In another thread...
Quote:
Originally Posted by daemonfowl View Post
...I'd appreciate it much if you could start a thread on what a current-box user should take care for at a regular basis .. things to check .. links to keep up with ...
The following is just opinion.

Advantages to deploying -current:
  • Early adoption of new features and functionality when they are deployed
  • Testing of new features and functionality, in cooperation with the Project, before they are deployed or fully functional, and influencing their quality and scope
  • Active participation in break/fix resolution -- your own reported bugs, or bugs reported by others.
  • Testing new and updated ports before they are deployed, in cooperation with the ports' maintainers.
  • Deploying new and updated ports
  • Deploying all bug fixes; in comparison relatively few fixes are backported to -stable.
Disadvantages to deploying -current:
  • As -release features/functions are heavily tested in comparison to developmental code before commit, -release/-stable mitigates risk of errors introduced with new functionality.
  • More admin skill is required -- synchronization of ports / packages is left to the admin to deal with.

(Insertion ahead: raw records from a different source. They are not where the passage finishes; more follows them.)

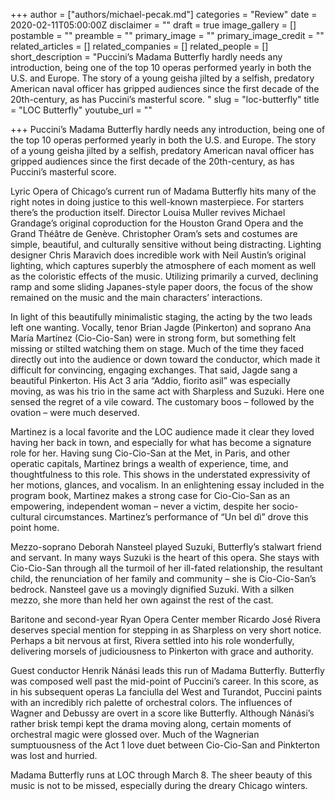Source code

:+++
author = ["authors/michael-pecak.md"]
categories = "Review"
date = 2020-02-11T05:00:00Z
disclaimer = ""
draft = true
image_gallery = []
postamble = ""
preamble = ""
primary_image = ""
primary_image_credit = ""
related_articles = []
related_companies = []
related_people = []
short_description = "Puccini’s Madama Butterfly hardly needs any introduction, being one of the top 10 operas performed yearly in both the U.S. and Europe. The story of a young geisha jilted by a selfish, predatory American naval officer has gripped audiences since the first decade of the 20th-century, as has Puccini’s masterful score. "
slug = "loc-butterfly"
title = "LOC Butterfly"
youtube_url = ""

+++
Puccini’s Madama Butterfly hardly needs any introduction, being one of the top 10 operas performed yearly in both the U.S. and Europe. The story of a young geisha jilted by a selfish, predatory American naval officer has gripped audiences since the first decade of the 20th-century, as has Puccini’s masterful score. 

 

Lyric Opera of Chicago’s current run of Madama Butterfly hits many of the right notes in doing justice to this well-known masterpiece. For starters there’s the production itself. Director Louisa Muller revives Michael Grandage’s original coproduction for the Houston Grand Opera and the Grand Théâtre de Genève. Christopher Oram’s sets and costumes are simple, beautiful, and culturally sensitive without being distracting. Lighting designer Chris Maravich does incredible work with Neil Austin’s original lighting, which captures superbly the atmosphere of each moment as well as the coloristic effects of the music. Utilizing primarily a curved, declining ramp and some sliding Japanes-style paper doors, the focus of the show remained on the music and the main characters’ interactions. 

 

In light of this beautifully minimalistic staging, the acting by the two leads left one wanting. Vocally, tenor Brian Jagde (Pinkerton) and soprano Ana María Martínez (Cio-Cio-San) were in strong form, but something felt missing or stilted watching them on stage. Much of the time they faced directly out into the audience or down toward the conductor, which made it difficult for convincing, engaging exchanges. That said, Jagde sang a beautiful Pinkerton. His Act 3 aria “Addio, fiorito asil” was especially moving, as was his trio in the same act with Sharpless and Suzuki. Here one sensed the regret of a vile coward. The customary boos – followed by the ovation – were much deserved. 

 

Martinez is a local favorite and the LOC audience made it clear they loved having her back in town, and especially for what has become a signature role for her. Having sung Cio-Cio-San at the Met, in Paris, and other operatic capitals, Martinez brings a wealth of experience, time, and thoughtfulness to this role. This shows in the understated expressivity of her motions, glances, and vocalism. In an enlightening essay included in the program book, Martinez makes a strong case for Cio-Cio-San as an empowering, independent woman – never a victim, despite her socio-cultural circumstances. Martinez’s performance of “Un bel dì” drove this point home. 

 

Mezzo-soprano Deborah Nansteel played Suzuki, Butterfly’s stalwart friend and servant. In many ways Suzuki is the heart of this opera. She stays with Cio-Cio-San through all the turmoil of her ill-fated relationship, the resultant child, the renunciation of her family and community – she is Cio-Cio-San’s bedrock. Nansteel gave us a movingly dignified Suzuki. With a silken mezzo, she more than held her own against the rest of the cast. 

 

Baritone and second-year Ryan Opera Center member Ricardo José Rivera deserves special mention for stepping in as Sharpless on very short notice. Perhaps a bit nervous at first, Rivera settled into his role wonderfully, delivering morsels of judiciousness to Pinkerton with grace and authority. 

 

Guest conductor Henrik Nánási leads this run of Madama Butterfly. Butterfly was composed well past the mid-point of Puccini’s career. In this score, as in his subsequent operas La fanciulla del West and Turandot, Puccini paints with an incredibly rich palette of orchestral colors. The influences of Wagner and Debussy are overt in a score like Butterfly. Although Nánási’s rather brisk tempi kept the drama moving along, certain moments of orchestral magic were glossed over. Much of the Wagnerian sumptuousness of the Act 1 love duet between Cio-Cio-San and Pinkterton was lost and hurried. 

 

Madama Butterfly runs at LOC through March 8. The sheer beauty of this music is not to be missed, especially during the dreary Chicago winters.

Getting to -current has only one supported path -- binary install or upgrade: Install the most recent snapshot, or upgrade to the most recent snapshot. Source code builds to implement -current from -release/-stable are not supported.

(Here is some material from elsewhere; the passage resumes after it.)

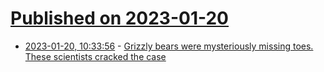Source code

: # [Published on 2023-01-20](index.md)

* [2023-01-20, 10:33:56](https://news.ycombinator.com/item?id=34451137) - [Grizzly bears were mysteriously missing toes. These scientists cracked the case](https://www.washingtonpost.com/climate-environment/2023/01/19/grizzly-bear-missing-toes/)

There are two methods to staying -current: a) upgrade to a more recent snapshot, or b) Build from -current source code.
While b) may appear to be at odds with the insistence on a binary installation/upgrade for initially reaching -current, keep in mind that a supported -release will always be at least two or three months behind -current, due to the development and deployment cycle. The number of architectural changes that may occur between -release completion and when it is available for installation make building -current from source on a -release platform sufficiently complex to be unsupportable by the Project.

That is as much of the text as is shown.